Machiavellian principles should be adopted by great kings because it helps them rule their kingdoms wisely, if not always morally. Not all of Henry’s actions are morally questionable, though they can be traced back to some selfish gain. The chorus in 4.0 praises Henry for the “cheerful semblance and sweet majesty” (4.0.40) with which he appears among his troops. “Every wretch, pining and pale before, beholding him, plucks comfort from his looks…thawing cold fear, that mean and gentle all behold… a little touch of Harry in the night” (41-7). Though he comes to them as himself, he disguises the tiredness and fear he feels in order to boost the low morale of his troops. His charisma and motivational abilities are uncontested: without these characteristics, weary England may have lost the war. We only see the heavy thoughts of the true Henry when he is disguised as Harry Le Roi. Henry comes to Williams to find out what a common man thinks about the war. This is characteristic of him, as it recalls his questioning Poins about what commoners think of him, to whom he says, “Never a man’s thought in the world keeps the roadway better than thine” (2 Henry IV 2.2.44-5). Since Williams is unaware that Harry Le Roi is the King of England, both can be candid with each other because the imbalance of power is not present. Rochelle Smith says:

Williams scoffs at the idea that a common soldier’s personal disappointment
in his king carries weight, thereby dismissing the notion that the king-commoner relation is based on mutual trust and respect. Williams’ response rejects the ideal of an intimate, personal king-commoner relationship. His sarcasm reveals the hollowness of Henry’s romantic vision of kingship while his anger exposes Henry’s disguise as an aristocratic pastoral fantasy. Kings can disguise as commoners to experience the simple life, but, as Williams points out, once the battle takes a turn for the worse, the game ends, the king is ransomed, and his word of honor is worthless to the men who lie dead on the field. (323)

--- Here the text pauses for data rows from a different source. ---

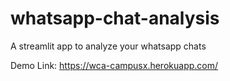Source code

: # whatsapp-chat-analysis
A streamlit app to analyze your whatsapp chats

Demo Link: https://wca-campusx.herokuapp.com/
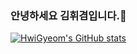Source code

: ### 안녕하세요 김휘겸입니다.👋

[![HwiGyeom's GitHub stats](https://github-readme-stats.vercel.app/api?username=FiguierKim)](https://github.com/anuraghazra/github-readme-stats)


<!--
**FiguierKim/FiguierKim** is a ✨ _special_ ✨ repository because its `README.md` (this file) appears on your GitHub profile.

Here are some ideas to get you started:

- 🔭 I’m currently working on ...
- 🌱 I’m currently learning ...
- 👯 I’m looking to collaborate on ...
- 🤔 I’m looking for help with ...
- 💬 Ask me about ...
- 📫 How to reach me: ...
- 😄 Pronouns: ...
- ⚡ Fun fact: ...
-->
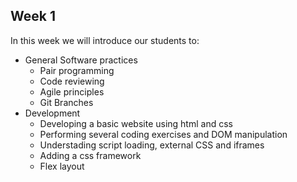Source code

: ## Week 1 

In this week we will introduce our students to:
- General Software practices
    - Pair programming
    - Code reviewing
    - Agile principles
    - Git Branches
- Development
    - Developing a basic website using html and css
    - Performing several coding exercises and DOM manipulation
    - Understading script loading, external CSS and iframes
    - Adding a css framework
    - Flex layout 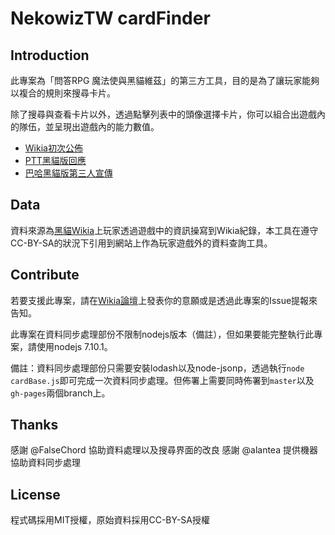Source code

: NekowizTW cardFinder
====

Introduction
----

此專案為「問答RPG 魔法使與黑貓維茲」的第三方工具，目的是為了讓玩家能夠以複合的規則來搜尋卡片。

除了搜尋與查看卡片以外，透過點擊列表中的頭像選擇卡片，你可以組合出遊戲內的隊伍，並呈現出遊戲內的能力數值。

 - [Wikia初次公佈](http://zh.nekowiz.wikia.com/d/p/2943329612333175972)
 - [PTT黑貓版回應](https://www.ptt.cc/bbs/MysticWiz/M.1488204519.A.E77.html)
 - [巴哈黑貓版第三人宣傳](https://forum.gamer.com.tw/Co.php?bsn=25730&sn=93209)

Data
----

資料來源為[黑貓Wikia](http://zh.nekowiz.wikia.com/)上玩家透過遊戲中的資訊操寫到Wikia紀錄，本工具在遵守CC-BY-SA的狀況下引用到網站上作為玩家遊戲外的資料查詢工具。

Contribute
----

若要支援此專案，請在[Wikia論壇](http://zh.nekowiz.wikia.com/d/f)上發表你的意願或是透過此專案的Issue提報來告知。

此專案在資料同步處理部份不限制nodejs版本（備註），但如果要能完整執行此專案，請使用nodejs 7.10.1。

備註：資料同步處理部份只需要安裝lodash以及node-jsonp，透過執行``node cardBase.js``即可完成一次資料同步處理。但佈署上需要同時佈署到``master``以及``gh-pages``兩個branch上。

Thanks
----

感謝 @FalseChord 協助資料處理以及搜尋界面的改良
感謝 @alantea 提供機器協助資料同步處理

License
----

程式碼採用MIT授權，原始資料採用CC-BY-SA授權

His response angers Henry, who vents his frustration by way of a cruel joke on Williams later, but eventually, Williams is given a glove full of money for his pains. In a sense, Williams has outlined for Henry exactly why commoners do not see Henry’s Machiavellian style of rule as justifiable. He did “disguise as (a) commoner to experience the simple life” once before, and his “word of honor” has truly become worthless to the men who lie dead, namely Falstaff and Bardolph, and all the traitors for whom Henry’s word has not been honorable. Williams places the blame on Henry, saying “… take it for your own fault, and not mine, for had you been as I took you for, I made no offence. Therefore, I beseech your highness pardon me” (Henry V 4.8.49-51). If Falstaff were alive, he could not have said it better.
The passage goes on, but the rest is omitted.